Deploying Models to Non-participating Clients in Federated Learning without Fine-tuning: A Hypernetwork-based Approach¶

Conference: ICLR2026
OpenReview: https://openreview.net/forum?id=9XkmuBR0r1
Code: https://github.com/Soptq/hyperfedzero-public
Area: Federated Learning / Distributional Generalization
Keywords: Federated Learning, Hypernetwork, Zero-shot Personalization, Intra-domain Distribution Shift, Non-participating Clients

TL;DR¶

HyperFedZero utilizes a hypernetwork conditioned on "distribution embeddings" to dynamically generate classifier parameters for new, non-participating clients with intra-domain distribution shifts. It achieves localized personalization with zero fine-tuning and minimal overhead, consistently outperforming existing methods across 7 datasets and 5 models.

Background & Motivation¶

Background: Federated Learning (FL) enables multiple clients to train models collaboratively without sharing raw data, with the primary challenge being data heterogeneity (non-i.i.d.). Existing methods focus on "participating clients"—either learning personalized models (pFedMe, Ditto) or fine-tuning global models (basic, regularized, or selective fine-tuning) to fit local data.

Limitations of Prior Work: This paradigm assumes that "active users must have participated in training or have the capacity to fine-tune." In real-world deployment, models are often pushed to non-participating edge devices, which face two rigid constraints: (1) Their data, while from the same domain, exhibits different distributions from those seen during training (category frequency shifts, feature shifts, i.e., intra-domain distribution shifts); (2) They have limited compute/communication resources and cannot afford local fine-tuning. The authors observe in Figure 1a a critical phenomenon: SOTA personalized FL methods perform excellently on known clients but suffer catastrophic failure when applied to new clients with intra-domain shifts, indicating a lack of "zero-shot personalization" capability.
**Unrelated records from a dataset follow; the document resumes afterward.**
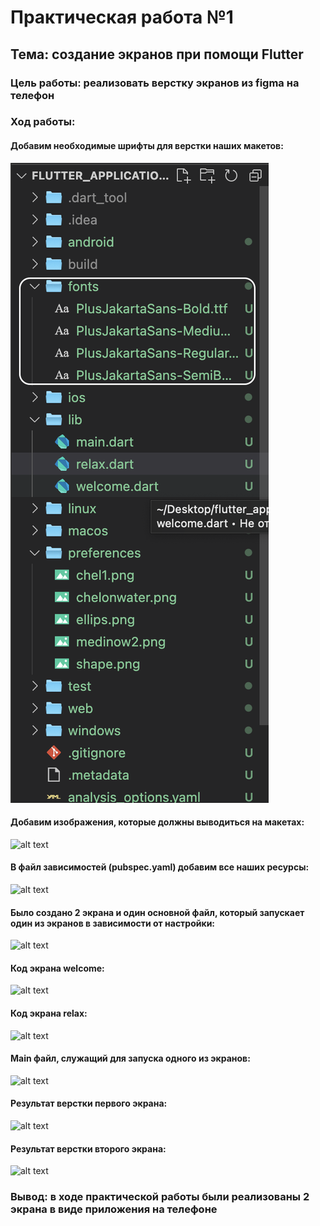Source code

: # Практическая работа №1

## Тема: создание экранов при помощи Flutter

### Цель работы: реализовать верстку экранов из figma на телефон

### Ход работы:

#### Добавим необходимые шрифты для верстки наших макетов:

![alt text](https://github.com/IoIdude/FlutterFirstPr/blob/508a4a71caad0c93b87a5b8c67c05ea949b27d2b/pref_for_reame/1.png)

#### Добавим изображения, которые должны выводиться на макетах:

![alt text]()

#### В файл зависимостей (pubspec.yaml) добавим все наших ресурсы:

![alt text]()

#### Было создано 2 экрана и один основной файл, который запускает один из экранов в зависимости от настройки:

![alt text]()

#### Код экрана welcome:

![alt text]()

#### Код экрана relax:

![alt text]()

#### Main файл, служащий для запуска одного из экранов:

![alt text]()

#### Результат верстки первого экрана:

![alt text]()

#### Результат верстки второго экрана:

![alt text]()

### Вывод: в ходе практической работы были реализованы 2 экрана в виде приложения на телефоне
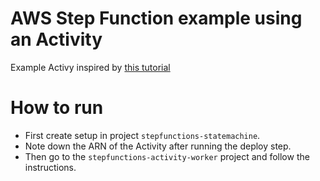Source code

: # AWS Step Function example using an Activity

Example Activy inspired by [this tutorial](https://docs.aws.amazon.com/step-functions/latest/dg/tutorial-creating-activity-state-machine.html#create-activity-state-machine-step-1)

# How to run
* First create setup in project `stepfunctions-statemachine`.
* Note down the ARN of the Activity after running the deploy step.
* Then go to the `stepfunctions-activity-worker` project and follow the instructions.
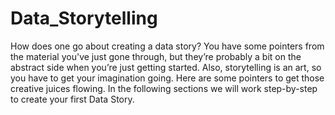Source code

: # Data_Storytelling
How does one go about creating a data story? You have some pointers from the material you've just gone through, but they’re probably a bit on the abstract side when you’re just getting started. Also, storytelling is an art, so you have to get your imagination going. Here are some pointers to get those creative juices flowing. In the following sections we will work step-by-step to create your first Data Story.
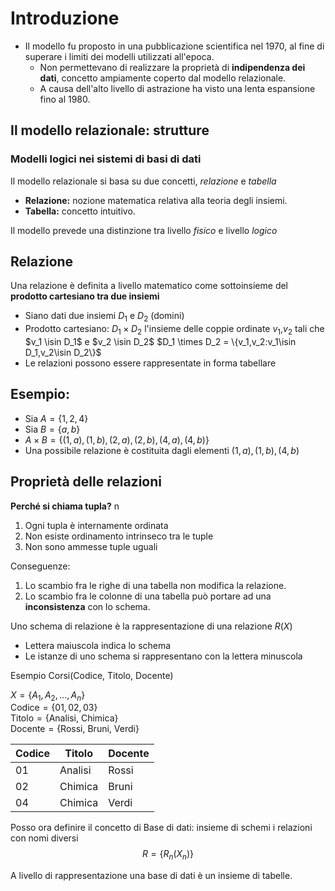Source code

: # Introduzione
- Il modello fu proposto in una pubblicazione scientifica nel 1970, al fine di superare i limiti dei modelli utilizzati all'epoca.
  - Non permettevano di realizzare la proprietà di **indipendenza dei dati**, concetto ampiamente coperto dal modello relazionale.
  - A causa dell'alto livello di astrazione ha visto una lenta espansione fino al 1980.

## Il modello relazionale: strutture
### Modelli logici nei sistemi di basi di dati
Il modello relazionale si basa su due concetti, *relazione* e *tabella*
- **Relazione:** nozione matematica relativa alla teoria degli insiemi.
- **Tabella:** concetto intuitivo.
  
Il modello prevede una distinzione tra livello *fisico* e livello *logico*

## Relazione
Una relazione è definita a livello matematico come sottoinsieme del **prodotto cartesiano tra due insiemi**
- Siano dati due insiemi $D_1$ e $D_2$ (domini)
- Prodotto cartesiano: $D_1 \times D_2$ l'insieme delle coppie ordinate $v_1$,$v_2$ tali che $v_1 \isin D_1$ e $v_2 \isin D_2$ $D_1 \times D_2 = \{v_1,v_2:v_1\isin D_1,v_2\isin D_2\}$
- Le relazioni possono essere rappresentate in forma tabellare

## Esempio:
- Sia $A = \{1,2,4\}$
- Sia $B = \{a,b\}$
- $A \times B = \{(1,a),(1,b),(2,a),(2,b),(4,a),(4,b)\}$
- Una possibile relazione è costituita dagli elementi ${(1,a),(1,b),(4,b)}$


## Proprietà delle relazioni
**Perché si chiama tupla?** n
1. Ogni tupla è internamente ordinata
2. Non esiste ordinamento intrinseco tra le tuple
3. Non sono ammesse tuple uguali 

Conseguenze: 
1. Lo scambio fra le righe di una tabella non modifica la relazione.
2. Lo scambio fra le colonne di una tabella può portare ad una **inconsistenza** con lo schema.

Uno schema di relazione è la rappresentazione di una relazione
$R(X)$
- Lettera maiuscola indica lo schema
- Le istanze di uno schema si rappresentano con la lettera minuscola

Esempio
Corsi(Codice, Titolo, Docente)

$X = \{A_1, A_2, ... , A_n\}$ <br>
$\text{Codice} = \{01,02,03\}$ <br>
$\text{Titolo} = \{\text{Analisi, Chimica}\}$ <br>
$\text{Docente} = \{\text{Rossi, Bruni, Verdi}\}$

| Codice | Titolo | Docente
| --- | --- | --- |
| 01 | Analisi | Rossi |
| 02 | Chimica | Bruni |
| 04 | Chimica | Verdi |

Posso ora definire il concetto di Base di dati: insieme di schemi i relazioni con nomi diversi
$$R = \{R_n(X_n)\}$$

A livello di rappresentazione una base di dati è un insieme di tabelle. 


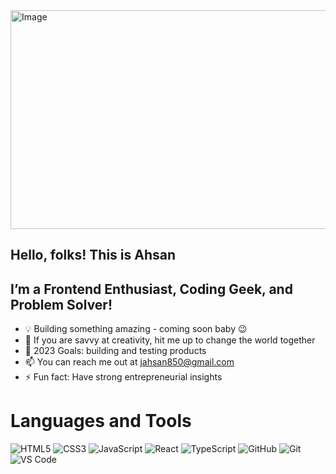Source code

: <img src="https://github.com/user-attachments/assets/d404b0c6-74a0-49ed-9634-91848620c010" alt="Image" width="1100" height="350" />


## Hello, folks! This is Ahsan
 
## I’m a Frontend Enthusiast, Coding Geek, and Problem Solver!

 - 💡 Building something amazing - coming soon baby 😉
 - 👯 If you are savvy at creativity, hit me up to change the world together
 - 🥅 2023 Goals: building and testing products
 - 📫 You can reach me out at jahsan850@gmail.com
 - ⚡ Fun fact: Have strong entrepreneurial insights

# Languages and Tools

![HTML5](https://img.icons8.com/color/38/000000/html-5.png)      ![CSS3](https://img.icons8.com/color/38/000000/css3.png)     ![JavaScript](https://img.icons8.com/color/38/000000/javascript--v1.png)     ![React](https://img.icons8.com/plasticine/38/000000/react.png)     ![TypeScript](https://img.icons8.com/color/38/000000/typescript.png)    ![GitHub](https://img.icons8.com/ios-glyphs/38/000000/github.png)     ![Git](https://img.icons8.com/color/38/000000/git.png)     ![VS Code](https://img.icons8.com/color/38/000000/visual-studio-code-2019.png)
Key Challenge: Existing methods treat personalization as a one-time, fine-tuning-dependent "post-hoc adaptation," whereas deployment scenarios require instant adaptation to unseen distributions. MoE approaches (FedJets) can achieve zero-shot personalization through expert specialization, but maintaining and synchronizing many experts on the server/client is too costly for practical use.

Goal: Deploy trained models to non-participating clients under strict resource constraints without fine-tuning or significantly increasing overhead, while maintaining robustness against intra-domain distribution shifts.

Key Insight: Instead of "fine-tuning for each client's data," why not encode distribution awareness directly into the model's forward pass? That is, the model skips the rigid "input \(\to\) label" mapping and instead learns "input \(\to\) optimal model parameters \(\to\) label," allowing parameters to vary with the input distribution.

Core Idea: Use a hypernetwork conditioned on the "distribution embedding" of the input to generate classifier parameters tailored to that distribution on-the-fly. This injects a distribution-aware inductive bias directly into the forward propagation, enabling zero-shot personalization without fine-tuning.

Method¶

Overall Architecture¶

HyperFedZero places two shared modules on each client: a distribution extractor \(f: \mathcal{X}\to\mathcal{E}\) (parameters \(\theta_f\)) and a hypernetwork \(h: \mathcal{E}\to\Theta_c\) (parameters \(\theta_h\)). The forward pass involves three steps: ① The extractor encodes the input \(x_i\) into a normalized distribution embedding \(e_i\) (similar embeddings imply similar distributions), using NoisyEmbed and Balancing Penalty to prevent feature collapse; ② The hypernetwork, conditioned on \(e_i\), generates classifier parameters \(\theta^c_i\) chunk-by-chunk; ③ These generated parameters initialize the classifier \(c\) to output the predicted label \(\hat{y}\) for \(x_i\). During the training phase, all three modules are jointly optimized (Cross-Entropy + Balancing Penalty); when deployed to non-participating clients, \(f\) and \(h\) are frozen, allowing the classifier to be generated locally based solely on the new client's data without ever uploading personalized weights.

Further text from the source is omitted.